Het Grondwettelijk Hof vernietigt het nieuwe artikel 5.7.1 VCRO wegens een schending van het gelijkheidsbeginsel. Het Hof motiveerde de vernietiging onder meer als volgt:

B.10.5. Ondanks die waarborgen, veroorzaakt het bestreden artikel evenwel een dermate aanzienlijke achteruitgang met betrekking tot het leefmilieu dat het niet redelijk verantwoord is dat niet in inspraakmogelijkheden is voorzien. Het daaruit volgende verschil in behandeling is des te minder verantwoord nu in de regel wijzigingen in bestemmingsvoorschriften worden doorgevoerd via de vaststelling van een ruimtelijk uitvoeringsplan waarbij inspraakmogelijkheden wel aanwezig zijn, zoals nader bepaald in hoofdstuk II (« Ruimtelijke uitvoeringsplannen ») van de Vlaamse Codex Ruimtelijke Ordening. Er is geen enkel motief van algemeen belang op geldige wijze aangevoerd ter ondersteuning van die aanzienlijke achteruitgang in het recht op de bescherming van een gezond leefmilieu.”

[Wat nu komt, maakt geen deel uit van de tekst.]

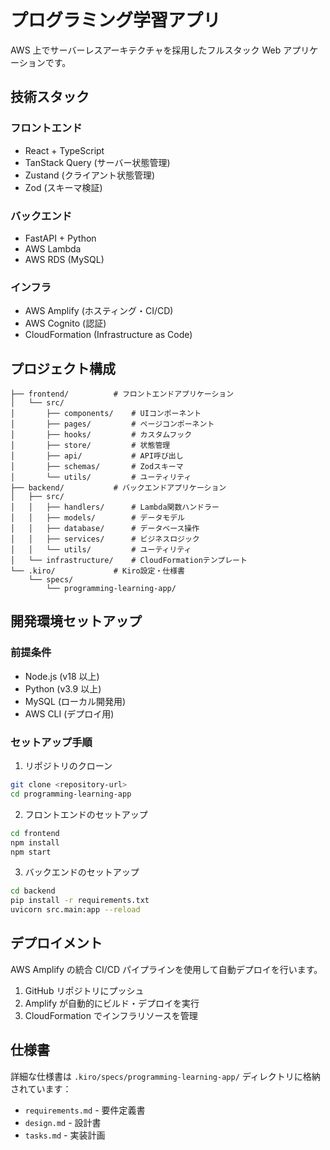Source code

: # プログラミング学習アプリ

AWS 上でサーバーレスアーキテクチャを採用したフルスタック Web アプリケーションです。

## 技術スタック

### フロントエンド

- React + TypeScript
- TanStack Query (サーバー状態管理)
- Zustand (クライアント状態管理)
- Zod (スキーマ検証)

### バックエンド

- FastAPI + Python
- AWS Lambda
- AWS RDS (MySQL)

### インフラ

- AWS Amplify (ホスティング・CI/CD)
- AWS Cognito (認証)
- CloudFormation (Infrastructure as Code)

## プロジェクト構成

```
├── frontend/          # フロントエンドアプリケーション
│   └── src/
│       ├── components/    # UIコンポーネント
│       ├── pages/         # ページコンポーネント
│       ├── hooks/         # カスタムフック
│       ├── store/         # 状態管理
│       ├── api/           # API呼び出し
│       ├── schemas/       # Zodスキーマ
│       └── utils/         # ユーティリティ
├── backend/           # バックエンドアプリケーション
│   ├── src/
│   │   ├── handlers/      # Lambda関数ハンドラー
│   │   ├── models/        # データモデル
│   │   ├── database/      # データベース操作
│   │   ├── services/      # ビジネスロジック
│   │   └── utils/         # ユーティリティ
│   └── infrastructure/    # CloudFormationテンプレート
└── .kiro/             # Kiro設定・仕様書
    └── specs/
        └── programming-learning-app/
```

## 開発環境セットアップ

### 前提条件

- Node.js (v18 以上)
- Python (v3.9 以上)
- MySQL (ローカル開発用)
- AWS CLI (デプロイ用)

### セットアップ手順

1. リポジトリのクローン

```bash
git clone <repository-url>
cd programming-learning-app
```

2. フロントエンドのセットアップ

```bash
cd frontend
npm install
npm start
```

3. バックエンドのセットアップ

```bash
cd backend
pip install -r requirements.txt
uvicorn src.main:app --reload
```

## デプロイメント

AWS Amplify の統合 CI/CD パイプラインを使用して自動デプロイを行います。

1. GitHub リポジトリにプッシュ
2. Amplify が自動的にビルド・デプロイを実行
3. CloudFormation でインフラリソースを管理

## 仕様書

詳細な仕様書は `.kiro/specs/programming-learning-app/` ディレクトリに格納されています：

- `requirements.md` - 要件定義書
- `design.md` - 設計書
- `tasks.md` - 実装計画
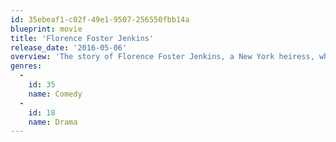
 ```yaml
---
id: 35ebeaf1-c02f-49e1-9507-256550fbb14a
blueprint: movie
title: 'Florence Foster Jenkins'
release_date: '2016-05-06'
overview: 'The story of Florence Foster Jenkins, a New York heiress, who dreamed of becoming an opera singer, despite having a terrible singing voice.'
genres:
  -
    id: 35
    name: Comedy
  -
    id: 18
    name: Drama
---
```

Het Grondwettelijk Hof had eerder in het arrest wel vastgesteld dat de VCRO zelf niet te beschouwen is als een plan of een programma welke onder de werkingssfeer van de richtlijn 2001/42/EG valt zodat geen milieubeordeling noodzakelijk is:

Hoewel het toepassingsgebied van de richtlijn 2001/42/EG ruim moet worden geïnterpreteerd nu zij ertoe strekt een hoog niveau van milieubescherming te waarborgen en hoewel bepaalde handelingen van reglementaire aard in bijzondere omstandigheden dienen beschouwd te worden als « plannen » of « programma’s » die onder de werkingssfeer van die richtlijn vallen, blijft de vaststelling overeind dat noch regelgeving als zodanig, noch wetgeving als zodanig, onder de werkingssfeer van de richtlijn zijn gebracht. Oordelen dat de Vlaamse Codex Ruimtelijke Ordening of bepaalde onderdelen ervan onder de werkingssfeer van de richtlijn vallen, zou erop neerkomen dat elke wetgeving en elke regelgeving die aanzienlijke effecten op het milieu kan hebben, overeenkomstig de richtlijn aan een milieubeoordeling zou moeten worden onderworpen.